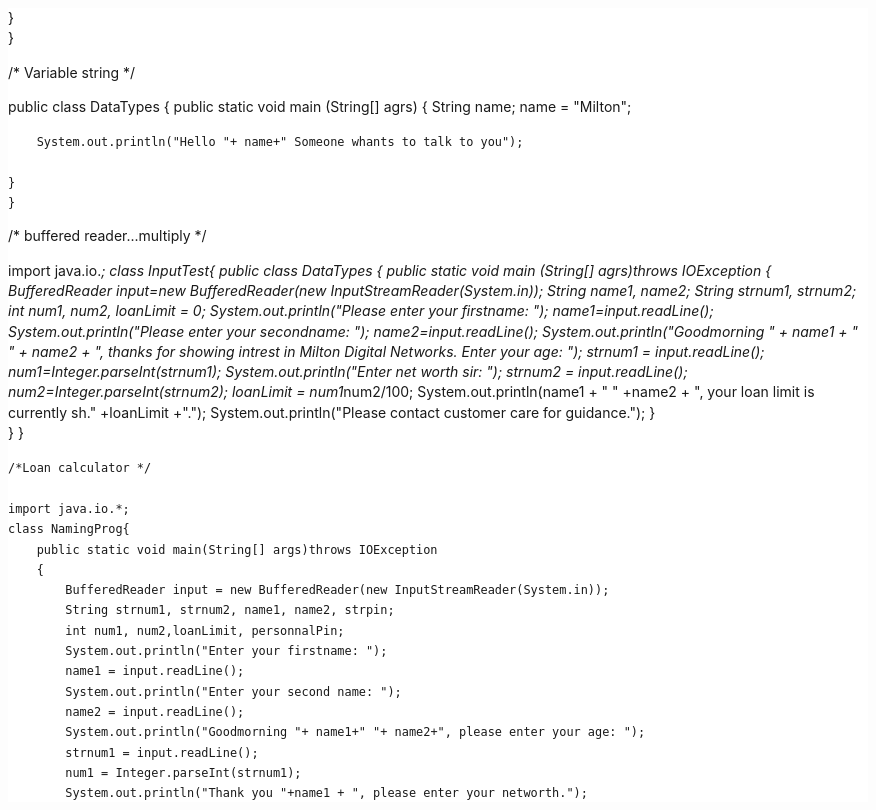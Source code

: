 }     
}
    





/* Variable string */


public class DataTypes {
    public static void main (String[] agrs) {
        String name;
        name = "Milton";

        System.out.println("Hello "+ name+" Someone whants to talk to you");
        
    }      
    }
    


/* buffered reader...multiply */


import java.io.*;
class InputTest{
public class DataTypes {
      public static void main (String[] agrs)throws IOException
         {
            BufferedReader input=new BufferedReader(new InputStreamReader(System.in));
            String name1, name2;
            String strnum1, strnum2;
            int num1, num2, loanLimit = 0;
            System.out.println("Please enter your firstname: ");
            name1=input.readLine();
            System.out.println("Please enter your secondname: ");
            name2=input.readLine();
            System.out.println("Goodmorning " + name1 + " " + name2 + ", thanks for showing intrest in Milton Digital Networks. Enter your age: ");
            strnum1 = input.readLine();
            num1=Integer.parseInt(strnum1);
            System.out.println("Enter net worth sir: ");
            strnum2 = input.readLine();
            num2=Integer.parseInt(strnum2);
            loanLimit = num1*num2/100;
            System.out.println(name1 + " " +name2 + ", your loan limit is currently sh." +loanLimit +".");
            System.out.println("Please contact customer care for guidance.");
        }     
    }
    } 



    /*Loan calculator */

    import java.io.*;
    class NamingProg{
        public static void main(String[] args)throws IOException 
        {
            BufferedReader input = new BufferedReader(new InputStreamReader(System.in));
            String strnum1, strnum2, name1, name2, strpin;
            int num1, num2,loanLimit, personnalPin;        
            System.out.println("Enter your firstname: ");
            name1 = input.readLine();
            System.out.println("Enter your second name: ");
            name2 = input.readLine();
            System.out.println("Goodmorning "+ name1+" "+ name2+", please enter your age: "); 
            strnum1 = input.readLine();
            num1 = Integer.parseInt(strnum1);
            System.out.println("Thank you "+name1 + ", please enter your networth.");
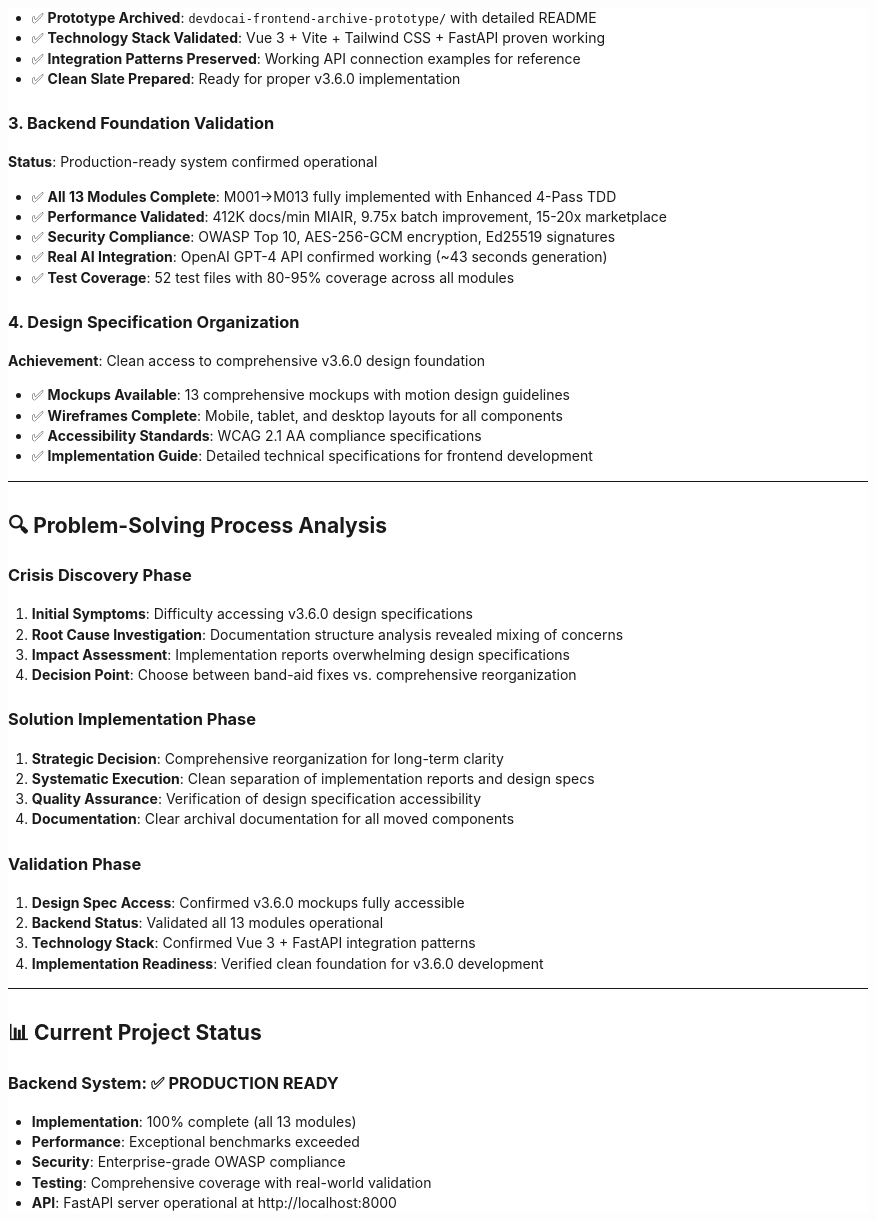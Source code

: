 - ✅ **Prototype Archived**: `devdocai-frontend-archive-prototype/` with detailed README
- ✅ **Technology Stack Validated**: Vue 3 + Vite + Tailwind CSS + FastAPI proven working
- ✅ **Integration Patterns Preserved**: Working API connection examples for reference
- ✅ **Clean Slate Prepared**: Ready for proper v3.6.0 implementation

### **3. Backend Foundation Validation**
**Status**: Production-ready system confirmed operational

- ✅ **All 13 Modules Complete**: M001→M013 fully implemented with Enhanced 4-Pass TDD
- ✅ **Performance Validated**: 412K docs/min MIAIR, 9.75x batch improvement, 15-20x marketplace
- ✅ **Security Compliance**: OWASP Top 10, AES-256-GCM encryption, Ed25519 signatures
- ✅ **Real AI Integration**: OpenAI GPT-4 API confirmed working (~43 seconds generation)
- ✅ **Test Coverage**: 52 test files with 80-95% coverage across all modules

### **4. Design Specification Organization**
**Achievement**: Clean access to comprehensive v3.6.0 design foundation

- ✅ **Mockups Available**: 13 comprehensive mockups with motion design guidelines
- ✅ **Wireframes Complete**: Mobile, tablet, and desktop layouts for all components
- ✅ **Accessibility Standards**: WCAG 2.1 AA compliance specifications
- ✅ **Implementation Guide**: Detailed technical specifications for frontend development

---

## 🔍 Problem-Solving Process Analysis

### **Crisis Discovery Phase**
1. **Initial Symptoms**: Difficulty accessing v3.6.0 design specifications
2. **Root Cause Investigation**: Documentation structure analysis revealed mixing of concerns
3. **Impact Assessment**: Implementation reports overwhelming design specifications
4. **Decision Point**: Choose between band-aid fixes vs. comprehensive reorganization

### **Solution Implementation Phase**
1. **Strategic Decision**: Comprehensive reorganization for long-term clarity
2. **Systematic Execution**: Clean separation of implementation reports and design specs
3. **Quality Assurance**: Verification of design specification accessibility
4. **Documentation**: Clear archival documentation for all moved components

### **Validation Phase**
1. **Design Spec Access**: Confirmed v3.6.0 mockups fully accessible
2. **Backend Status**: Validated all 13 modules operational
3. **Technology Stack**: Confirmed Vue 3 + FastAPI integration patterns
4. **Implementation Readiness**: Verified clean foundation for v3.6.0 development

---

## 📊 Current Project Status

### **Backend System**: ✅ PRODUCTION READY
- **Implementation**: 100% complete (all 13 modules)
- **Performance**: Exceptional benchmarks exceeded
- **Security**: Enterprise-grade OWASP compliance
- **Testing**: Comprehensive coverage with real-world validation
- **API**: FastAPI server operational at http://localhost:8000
* * * * * * * * *
- _WORK INSTRUCTION_: What you return must be an exact retyping of the lines above starting at the line with "name1=input.readLine();" and ending at the line with "name2=input.readLine();", and nothing besides.

- _RESPONSE FOR THIS EXERCISE_:
            name1=input.readLine();
            System.out.println("Please enter your secondname: ");
            name2=input.readLine();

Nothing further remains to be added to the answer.